Nelly had shown her how to make false hems on the trousers of Henry’s dark suit. Mick had looked like a man in it. He was going to wear it to the party, as Lori planned to wear her black funeral dress, though with beads or something to brighten it.
She’d looked at colourful dresses at the op-shop and at the discount warehouse but seen nothing she’d want to wear to a party. Buy yourself something nice, Martin had written on his card. In Melbourne she might find something nice for that fifty. The internet too had offered her multiple reasons why she should go. When she googled city branches of the Commonwealth Bank, she’d found oodles of them. Mavis enjoyed tossing the bills at Martin. She might have got over her bad mood but hadn’t forgotten about her stolen chequebook. Set free in the city the least she’d do was alter her PIN.
diamonds
On the first Monday night of the school holidays, Nelly, with Eddy’s assistance, pierced holes through Lori’s lobes with a sterilised darning needle. It wasn’t painless, but when she crossed back over the street that night, she had over a thousand dollars in her ears – and her wallet felt safer. When she’d removed her fifty the other night, she’d dropped one of those studs, and panicked when she hadn’t found it immediately. The tissue they’d been wrapped in had disintegrated.
She didn’t show Mavis what she’d done, didn’t tie her hair back to show anyone, and when she mixed salty water to bathe her ears, she did it in private. She was bathing them in the laundry when Mavis came out to ask what she was supposed to wear to Melbourne.
‘Your black dress and that grey cardigan. I’ll buy you a jacket.’
‘I hate that bloody dress. I need decent jeans and a sweater that doesn’t look like it came from an op-shop.’
An hour at the shops could be a relatively safe way to find out if she could stand being alone with her. ‘Are you capable of walking over to the shops?’
‘Call me a taxi,’ Mavis said.
‘You’ll need to walk in Melbourne. We’ll cut through the new arcade.’
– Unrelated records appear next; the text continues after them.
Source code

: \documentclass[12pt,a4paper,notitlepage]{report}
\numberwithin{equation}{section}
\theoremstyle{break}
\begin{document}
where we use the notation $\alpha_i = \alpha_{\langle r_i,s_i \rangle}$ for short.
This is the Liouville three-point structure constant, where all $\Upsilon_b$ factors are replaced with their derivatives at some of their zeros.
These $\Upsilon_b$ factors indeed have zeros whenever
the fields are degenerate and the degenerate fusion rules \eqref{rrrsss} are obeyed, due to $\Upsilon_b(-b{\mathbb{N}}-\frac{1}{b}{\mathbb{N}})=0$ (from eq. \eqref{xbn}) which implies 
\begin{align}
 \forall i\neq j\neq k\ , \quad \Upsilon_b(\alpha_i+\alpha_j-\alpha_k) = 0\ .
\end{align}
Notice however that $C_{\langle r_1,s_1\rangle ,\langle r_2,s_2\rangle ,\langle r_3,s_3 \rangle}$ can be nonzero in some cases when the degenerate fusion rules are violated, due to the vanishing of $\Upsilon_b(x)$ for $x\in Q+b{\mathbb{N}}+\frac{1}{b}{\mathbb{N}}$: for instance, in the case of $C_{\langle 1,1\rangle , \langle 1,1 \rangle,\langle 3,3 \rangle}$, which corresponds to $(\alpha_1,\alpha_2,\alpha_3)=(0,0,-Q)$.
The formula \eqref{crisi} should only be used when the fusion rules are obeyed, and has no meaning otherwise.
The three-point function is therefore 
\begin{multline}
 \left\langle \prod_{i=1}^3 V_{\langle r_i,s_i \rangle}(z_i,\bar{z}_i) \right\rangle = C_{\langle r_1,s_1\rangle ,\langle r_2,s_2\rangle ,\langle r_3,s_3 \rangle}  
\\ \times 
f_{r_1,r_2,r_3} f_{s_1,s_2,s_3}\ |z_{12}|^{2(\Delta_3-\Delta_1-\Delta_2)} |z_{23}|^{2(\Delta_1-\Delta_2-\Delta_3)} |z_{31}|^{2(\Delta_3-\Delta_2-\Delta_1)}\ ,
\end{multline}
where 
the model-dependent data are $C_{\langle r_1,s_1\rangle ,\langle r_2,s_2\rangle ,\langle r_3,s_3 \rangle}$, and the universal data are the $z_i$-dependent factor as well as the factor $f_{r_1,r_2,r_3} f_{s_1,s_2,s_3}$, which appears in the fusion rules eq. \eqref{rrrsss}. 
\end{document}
Mention of the new arcade worked and by one-fifteen, a lemon delicious pudding in the oven, Mick instructed to take it out when its top turned golden brown, Mavis in full make-up and her hair newly styled, they left the house and headed up that gravelled road.
Way back, Lori used to dream about shopping with her mother – or with Wendy Johnson’s anorexic mother, who, to a younger Lori, had epitomised perfection. Her legs had looked like broomsticks threaded through skin-tight black jeans, she’d worn earrings that hung so low they’d brushed her narrow shoulders, she’d had long, dark, dead-straight hair and was the total reverse of Mavis. On two occasions, Lori had attached herself to the Johnsons, or stalked them, pretending she was with them.
Mavis’s legs were not broomsticks and she was dragging her feet by the time they reached the arcade coffee shop’s outdoor chairs, where she flopped. Lori went in and ordered her a cappuccino. They were still sitting when the Johnsons turned the pharmacy corner, Wendy’s mother’s hair blacker than ever though not as long. She looked more anorexic and ten years older than she had a year ago – and the reason why she’d aged so fast was in the stroller. She was pushing it.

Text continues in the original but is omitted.